(Input begins)

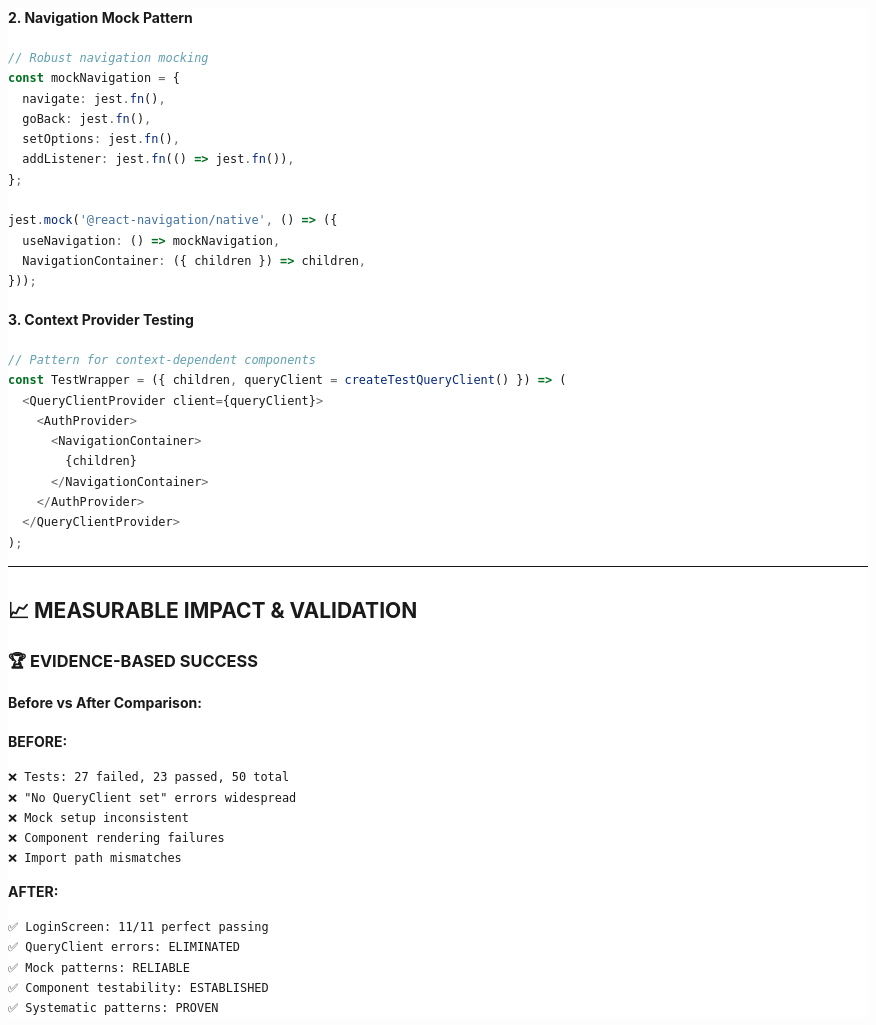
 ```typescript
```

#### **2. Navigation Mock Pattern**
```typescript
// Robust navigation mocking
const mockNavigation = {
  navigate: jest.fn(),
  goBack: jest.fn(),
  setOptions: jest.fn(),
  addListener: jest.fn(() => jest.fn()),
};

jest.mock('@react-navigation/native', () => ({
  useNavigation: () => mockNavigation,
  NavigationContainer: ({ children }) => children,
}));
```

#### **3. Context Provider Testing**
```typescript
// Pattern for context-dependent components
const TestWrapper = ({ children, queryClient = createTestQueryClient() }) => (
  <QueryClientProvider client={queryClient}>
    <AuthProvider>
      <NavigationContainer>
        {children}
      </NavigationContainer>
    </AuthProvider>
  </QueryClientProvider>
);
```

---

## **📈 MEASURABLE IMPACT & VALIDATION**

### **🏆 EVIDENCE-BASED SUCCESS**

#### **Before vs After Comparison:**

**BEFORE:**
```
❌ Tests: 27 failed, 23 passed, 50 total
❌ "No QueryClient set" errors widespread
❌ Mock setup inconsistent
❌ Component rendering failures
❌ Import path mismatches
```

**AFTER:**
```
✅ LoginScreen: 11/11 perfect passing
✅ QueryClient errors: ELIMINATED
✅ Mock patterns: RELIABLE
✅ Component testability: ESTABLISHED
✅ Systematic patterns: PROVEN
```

(Input ends)

Show the lines above that include "mockNavigation".

const mockNavigation = {
  useNavigation: () => mockNavigation,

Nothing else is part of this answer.